Common Questions and Answers
Frequently asked questions address why bacteria grow on selective plates, the impact of arabinose on GFP expression, and troubleshooting common lab issues for optimal results.
Why do some bacteria grow on LB/Amp plates?
Bacteria exhibiting growth on LB/Amp plates possess the pGLO plasmid, specifically the ampicillin resistance gene. This gene encodes an enzyme that inactivates ampicillin, allowing these bacteria to survive and proliferate in the presence of the antibiotic.
Without the plasmid, bacteria are susceptible to ampicillin and cannot grow. However, some untransformed bacteria might exhibit natural, low-level resistance. This is why a control group (-pGLO on LB/Amp) is crucial for comparison.
The presence of colonies on LB/Amp indicates successful transformation – the bacteria have taken up the plasmid and are expressing the ampicillin resistance gene. Observing colony counts helps determine transformation efficiency, a key metric in the lab.
What does growth on LB/Amp/Ara indicate?
Growth on LB/Amp/Ara plates signifies two key factors: successful transformation and activation of the GFP gene within the pGLO plasmid. The ampicillin resistance gene allows growth, as previously explained, but the addition of arabinose is crucial for GFP expression.

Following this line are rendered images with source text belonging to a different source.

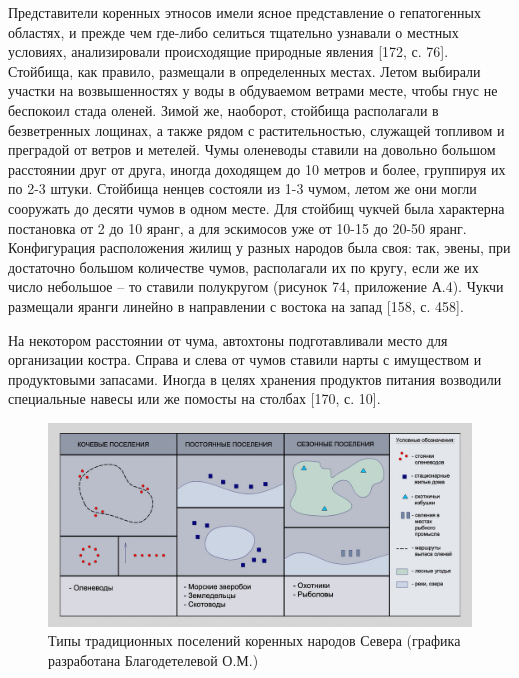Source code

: Представители коренных этносов имели ясное представление о гепатогенных областях, и прежде чем где-либо селиться тщательно узнавали о местных условиях,
анализировали происходящие природные явления [172, с. 76]. Стойбища, как правило, размещали в определенных местах.
Летом выбирали участки на возвышенностях у воды в обдуваемом ветрами месте, чтобы гнус не беспокоил стада оленей.
Зимой же, наоборот, стойбища располагали в безветренных лощинах, а также рядом с растительностью, служащей топливом и преградой от ветров и метелей.
Чумы оленеводы ставили на довольно большом расстоянии друг от друга, иногда доходящем до 10 метров и более, группируя их по 2-3 штуки.
Стойбища ненцев состояли из 1-3 чумом, летом же они могли сооружать до десяти чумов в одном месте. Для стойбищ чукчей была характерна постановка от 2 до 10 яранг, а для эскимосов уже от 10-15 до 20-50 яранг.
Конфигурация расположения жилищ у разных народов была своя: так, эвены, при достаточно большом количестве чумов, располагали их по кругу, если же их число небольшое – то ставили полукругом (рисунок 74, приложение А.4). Чукчи размещали яранги линейно в направлении с востока на запад [158, с. 458].

На некотором расстоянии от чума, автохтоны подготавливали место для организации костра. Справа и слева от чумов ставили нарты с имуществом и продуктовыми запасами.
Иногда в целях хранения продуктов питания возводили специальные навесы или же помосты на столбах [170, с. 10].

\begin{figure}
    \centering
    \includegraphics[width=\textwidth]{assets/figures/ch01_s10_urbanplan_settelsystems03}
    \caption{Типы традиционных поселений коренных народов Севера (графика разработана Благодетелевой О.М.)}
    \author{графика разработана Благодетелевой О.М.}
    \label{fig:ch01_s10_urbanplan_settelsystems03}
  \end{figure}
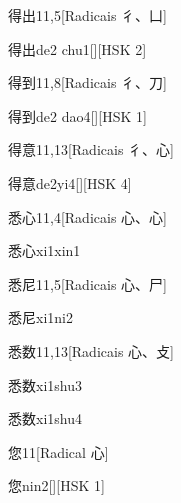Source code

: \begin{entry}{得出}{11,5}[Radicais ⼻、⼐]
  \begin{phonetics}{得出}{de2 chu1}[][HSK 2]
  \end{phonetics}
\end{entry}

\begin{entry}{得到}{11,8}[Radicais ⼻、⼑]
  \begin{phonetics}{得到}{de2 dao4}[][HSK 1]
  \end{phonetics}
\end{entry}

\begin{entry}{得意}{11,13}[Radicais ⼻、⼼]
  \begin{phonetics}{得意}{de2yi4}[][HSK 4]
  \end{phonetics}
\end{entry}

\begin{entry}{悉心}{11,4}[Radicais ⼼、⼼]
  \begin{phonetics}{悉心}{xi1xin1}
  \end{phonetics}
\end{entry}

\begin{entry}{悉尼}{11,5}[Radicais ⼼、⼫]
  \begin{phonetics}{悉尼}{xi1ni2}
  \end{phonetics}
\end{entry}

\begin{entry}{悉数}{11,13}[Radicais ⼼、⽁]
  \begin{phonetics}{悉数}{xi1shu3}
  \end{phonetics}
  \begin{phonetics}{悉数}{xi1shu4}
  \end{phonetics}
\end{entry}

\begin{entry}{您}{11}[Radical ⼼]
  \begin{phonetics}{您}{nin2}[][HSK 1]
  \end{phonetics}
\end{entry}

Arabinose acts as an inducer, binding to the arabinose operon and triggering transcription of the GFP gene. This results in the production of green fluorescent protein, making the bacteria glow under UV light.
Therefore, vibrant growth and fluorescence on LB/Amp/Ara confirm that the bacteria have taken up the plasmid, are resistant to ampicillin, and are actively expressing the GFP gene due to the presence of arabinose. This demonstrates gene regulation and protein production.
Troubleshooting Common Issues in the Lab
Lack of Growth: Ensure LB broth and agar are properly prepared and sterilized. Check ampicillin concentration; degradation reduces effectiveness. Verify incubation temperature (37°C is optimal).
No Fluorescence: Confirm arabinose was added to LB/Amp/Ara plates. Ensure UV light functions correctly and plates are viewed in complete darkness. Check for plasmid contamination or degradation.
Contamination: Maintain sterile technique throughout the procedure. Properly sterilize equipment and work surfaces. Avoid introducing external bacteria.
Low Transformation Efficiency: Optimize calcium chloride treatment and heat shock duration. Ensure thorough mixing during transformation. Accurate DNA measurements are vital. Review calculations for transformation efficiency to identify errors.
Careful attention to detail and adherence to protocol are crucial for successful results.